After Reboul was informed that the school would move to NCAA Division III, he stepped down in protest in July 2006 and was replaced by Cole. Due to player defections, Birmingham–Southern did not field a basketball team in the 2006–07 season. Cole was responsible for building the program from the ground up and posted a 13–12 record with 15 freshmen in 2007–08. The Panthers went 20–5 two years later and won the Southern Collegiate Athletic Conference (SCAC) East Division title. In the 2010–11 season, Cole led Birmingham–Southern to one of its best seasons, winning the NCAA Division III Provisional Tournament championship and going 23–4 and 14–2 in the SCAC. He was named D3hoops.com South Region Coach of the Year. In June 2011, Cole announced he was leaving the school to accept an assistant coaching position at Texas A&M, finishing his tenure at Birmingham–Southern with a record of 67–35.

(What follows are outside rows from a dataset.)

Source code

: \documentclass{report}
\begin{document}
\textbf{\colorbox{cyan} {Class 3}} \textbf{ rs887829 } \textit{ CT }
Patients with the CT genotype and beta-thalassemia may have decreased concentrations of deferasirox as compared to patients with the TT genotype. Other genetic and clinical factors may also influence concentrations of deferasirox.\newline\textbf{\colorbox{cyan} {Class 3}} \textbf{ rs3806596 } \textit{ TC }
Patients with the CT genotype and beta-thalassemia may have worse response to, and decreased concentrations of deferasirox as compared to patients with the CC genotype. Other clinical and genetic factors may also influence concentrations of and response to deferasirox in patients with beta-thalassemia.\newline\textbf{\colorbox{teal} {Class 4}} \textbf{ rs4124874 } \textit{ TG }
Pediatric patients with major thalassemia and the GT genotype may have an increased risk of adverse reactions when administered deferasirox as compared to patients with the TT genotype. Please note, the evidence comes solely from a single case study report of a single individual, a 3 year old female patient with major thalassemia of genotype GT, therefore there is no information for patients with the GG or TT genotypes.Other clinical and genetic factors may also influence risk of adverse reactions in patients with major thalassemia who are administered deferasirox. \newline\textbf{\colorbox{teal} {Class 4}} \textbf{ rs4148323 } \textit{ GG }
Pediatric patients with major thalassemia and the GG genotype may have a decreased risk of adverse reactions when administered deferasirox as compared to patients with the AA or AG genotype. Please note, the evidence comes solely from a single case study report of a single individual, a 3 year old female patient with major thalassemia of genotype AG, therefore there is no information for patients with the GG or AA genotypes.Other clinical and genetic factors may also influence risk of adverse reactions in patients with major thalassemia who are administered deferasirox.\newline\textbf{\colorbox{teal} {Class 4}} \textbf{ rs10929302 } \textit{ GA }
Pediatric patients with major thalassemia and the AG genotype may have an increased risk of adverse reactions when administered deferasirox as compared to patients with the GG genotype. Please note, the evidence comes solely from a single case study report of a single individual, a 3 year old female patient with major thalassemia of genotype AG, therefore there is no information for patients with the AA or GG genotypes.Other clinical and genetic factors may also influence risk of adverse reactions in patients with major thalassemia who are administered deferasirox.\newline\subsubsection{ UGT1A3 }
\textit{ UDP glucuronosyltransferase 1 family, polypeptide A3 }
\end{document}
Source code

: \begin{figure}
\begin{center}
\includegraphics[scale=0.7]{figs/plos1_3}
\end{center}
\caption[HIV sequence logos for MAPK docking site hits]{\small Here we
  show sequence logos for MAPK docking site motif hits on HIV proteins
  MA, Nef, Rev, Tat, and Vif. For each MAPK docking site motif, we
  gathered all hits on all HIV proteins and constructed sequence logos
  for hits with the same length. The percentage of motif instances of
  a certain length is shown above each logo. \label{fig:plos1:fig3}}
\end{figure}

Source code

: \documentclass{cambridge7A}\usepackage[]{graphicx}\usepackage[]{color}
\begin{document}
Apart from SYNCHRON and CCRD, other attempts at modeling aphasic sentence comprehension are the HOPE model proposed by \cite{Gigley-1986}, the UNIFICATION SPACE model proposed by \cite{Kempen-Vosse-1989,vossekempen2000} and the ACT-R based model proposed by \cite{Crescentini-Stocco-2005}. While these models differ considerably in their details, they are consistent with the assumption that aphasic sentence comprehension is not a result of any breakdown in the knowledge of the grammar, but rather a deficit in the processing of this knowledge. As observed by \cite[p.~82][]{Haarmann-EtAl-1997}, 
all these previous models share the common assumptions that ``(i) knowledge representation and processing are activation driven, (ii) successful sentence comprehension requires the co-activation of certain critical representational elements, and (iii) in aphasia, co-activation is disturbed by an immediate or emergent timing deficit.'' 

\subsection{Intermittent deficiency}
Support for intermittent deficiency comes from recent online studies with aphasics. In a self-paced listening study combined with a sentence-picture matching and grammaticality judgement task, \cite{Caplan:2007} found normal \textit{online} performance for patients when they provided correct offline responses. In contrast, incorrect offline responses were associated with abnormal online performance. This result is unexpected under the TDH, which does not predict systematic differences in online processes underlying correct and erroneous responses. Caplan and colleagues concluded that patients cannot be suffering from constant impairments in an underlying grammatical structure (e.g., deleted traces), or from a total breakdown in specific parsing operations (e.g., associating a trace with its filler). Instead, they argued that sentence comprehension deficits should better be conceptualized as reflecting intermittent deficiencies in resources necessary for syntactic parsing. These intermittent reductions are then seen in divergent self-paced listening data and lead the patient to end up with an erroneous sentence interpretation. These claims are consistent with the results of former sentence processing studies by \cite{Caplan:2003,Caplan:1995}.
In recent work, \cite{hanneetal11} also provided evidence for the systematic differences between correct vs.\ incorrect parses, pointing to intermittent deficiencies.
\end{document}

Under Billy Kennedy, Cole spent five seasons on the bench at Texas A&M. He helped the Aggies win a school-record 28 games in 2015–16, win the Southeastern Conference, and reach the Sweet 16 of the NCAA Division I tournament after a last-minute win over Northern Iowa. In May 2016, Cole joined the staff of Wes Flanigan at Little Rock. He coached the Trojans for two seasons. In April 2018, Cole was announced as the head coach at Berry College. In his first season at Berry, Cole led the Vikings to a 19–7 overall record, the most overall wins in their NCAA DIII era, and 11–3 in the Southern Athletic Association (SAA). He won his 100th game in January 2020 over his former team, Birmingham–Southern. During the 2020–21 season, Cole led the Vikings to the Southern Athletic Association regular season and tournament championship and earned 2021 SAA Coach of the Year honors. He finished with a 51–17 record at Berry.

In July 2021, Cole was hired as an assistant coach at Samford under Bucky McMillan. On April 5th, 2025, it was announced that Cole would return to Texas A&M University as an assistant to follow McMillan.

==Personal life==
Cole is married to Amy and has three children: daughter Laura Kate and sons Carson and Joshua.